What you have to do =
Every line of the data that includes "operations" should be copied out.

[Stored entries]
+++++

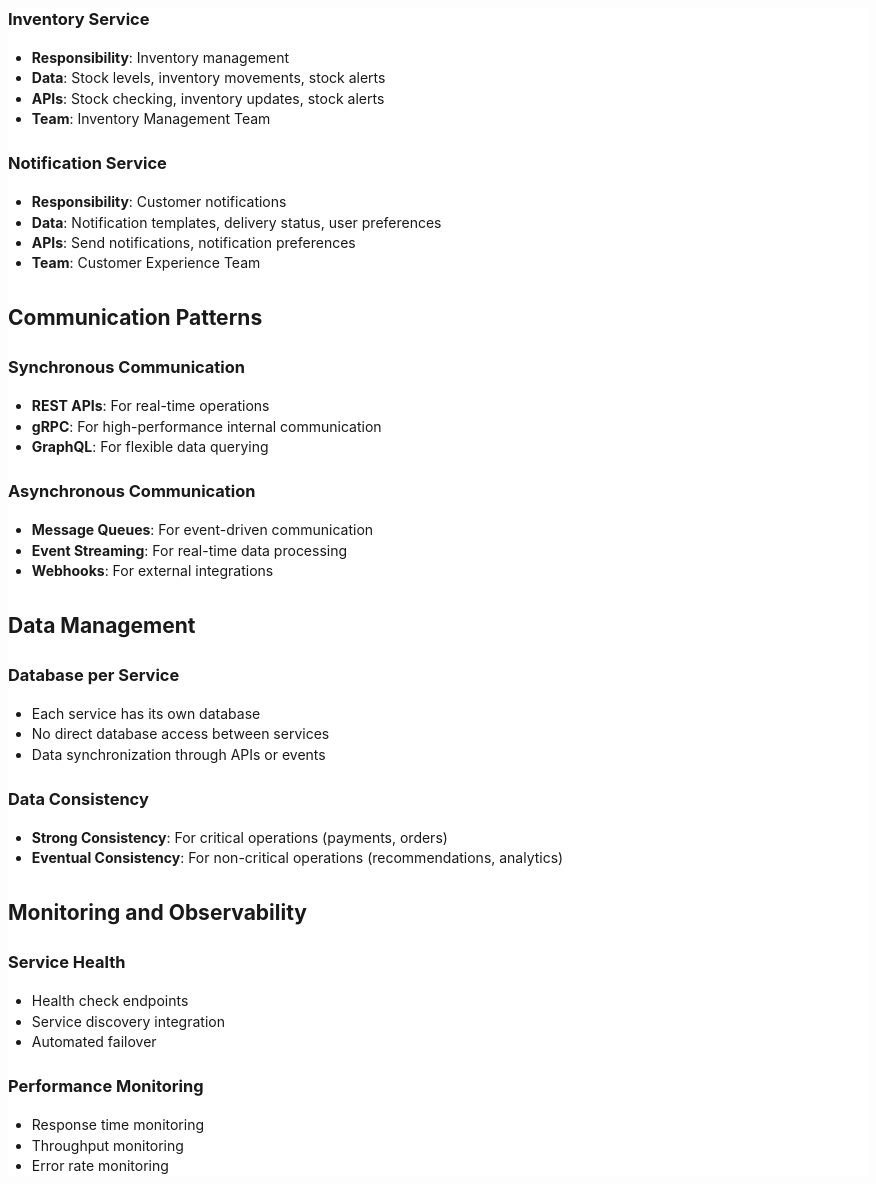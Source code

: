 ### Inventory Service
- **Responsibility**: Inventory management
- **Data**: Stock levels, inventory movements, stock alerts
- **APIs**: Stock checking, inventory updates, stock alerts
- **Team**: Inventory Management Team

### Notification Service
- **Responsibility**: Customer notifications
- **Data**: Notification templates, delivery status, user preferences
- **APIs**: Send notifications, notification preferences
- **Team**: Customer Experience Team

## Communication Patterns

### Synchronous Communication
- **REST APIs**: For real-time operations
- **gRPC**: For high-performance internal communication
- **GraphQL**: For flexible data querying

### Asynchronous Communication
- **Message Queues**: For event-driven communication
- **Event Streaming**: For real-time data processing
- **Webhooks**: For external integrations

## Data Management

### Database per Service
- Each service has its own database
- No direct database access between services
- Data synchronization through APIs or events

### Data Consistency
- **Strong Consistency**: For critical operations (payments, orders)
- **Eventual Consistency**: For non-critical operations (recommendations, analytics)

## Monitoring and Observability

### Service Health
- Health check endpoints
- Service discovery integration
- Automated failover

### Performance Monitoring
- Response time monitoring
- Throughput monitoring
- Error rate monitoring

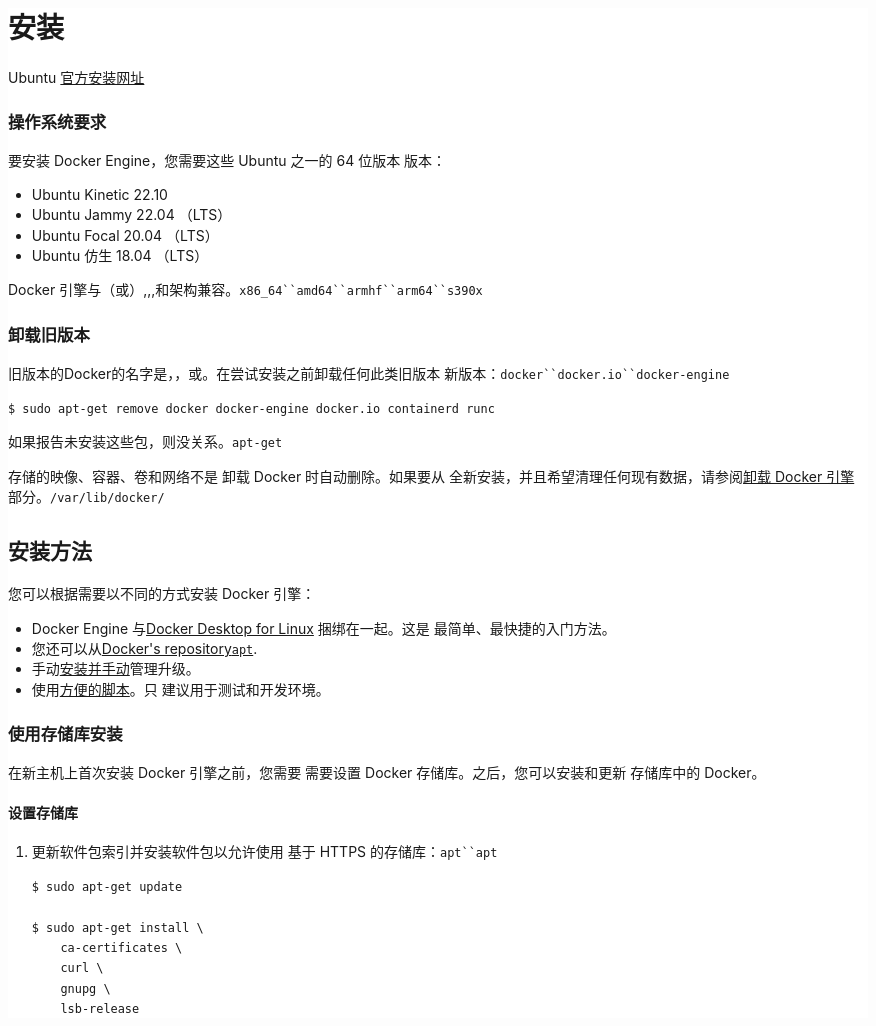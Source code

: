 # 安装

Ubuntu [官方安装网址](https://docs.docker.com/engine/install/ubuntu/)

### 操作系统要求

要安装 Docker Engine，您需要这些 Ubuntu 之一的 64 位版本 版本：

- Ubuntu Kinetic 22.10
- Ubuntu Jammy 22.04 （LTS）
- Ubuntu Focal 20.04 （LTS）
- Ubuntu 仿生 18.04 （LTS）

Docker 引擎与（或）,,,和架构兼容。`x86_64``amd64``armhf``arm64``s390x`

### 卸载旧版本

旧版本的Docker的名字是，，或。在尝试安装之前卸载任何此类旧版本 新版本：`docker``docker.io``docker-engine`

```
$ sudo apt-get remove docker docker-engine docker.io containerd runc
```

如果报告未安装这些包，则没关系。`apt-get`

存储的映像、容器、卷和网络不是 卸载 Docker 时自动删除。如果要从 全新安装，并且希望清理任何现有数据，请参阅[卸载 Docker 引擎](https://docs.docker.com/engine/install/ubuntu/#uninstall-docker-engine)部分。`/var/lib/docker/`

## 安装方法

您可以根据需要以不同的方式安装 Docker 引擎：

- Docker Engine 与[Docker Desktop for Linux](https://docs.docker.com/desktop/install/linux-install/) 捆绑在一起。这是 最简单、最快捷的入门方法。
- 您还可以从[Docker's repository`apt`](https://docs.docker.com/engine/install/ubuntu/#install-using-the-repository).
- 手动[安装并手动](https://docs.docker.com/engine/install/ubuntu/#install-from-a-package)管理升级。
- 使用[方便的脚本](https://docs.docker.com/engine/install/ubuntu/#install-using-the-convenience-script)。只 建议用于测试和开发环境。

### 使用存储库安装

在新主机上首次安装 Docker 引擎之前，您需要 需要设置 Docker 存储库。之后，您可以安装和更新 存储库中的 Docker。

#### 设置存储库

1. 更新软件包索引并安装软件包以允许使用 基于 HTTPS 的存储库：`apt``apt`
   
   ```
   $ sudo apt-get update
   
   $ sudo apt-get install \
       ca-certificates \
       curl \
       gnupg \
       lsb-release
   ```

+++++

Answer to this exercise =
- **REST APIs**: For real-time operations
- **Strong Consistency**: For critical operations (payments, orders)
- **Eventual Consistency**: For non-critical operations (recommendations, analytics)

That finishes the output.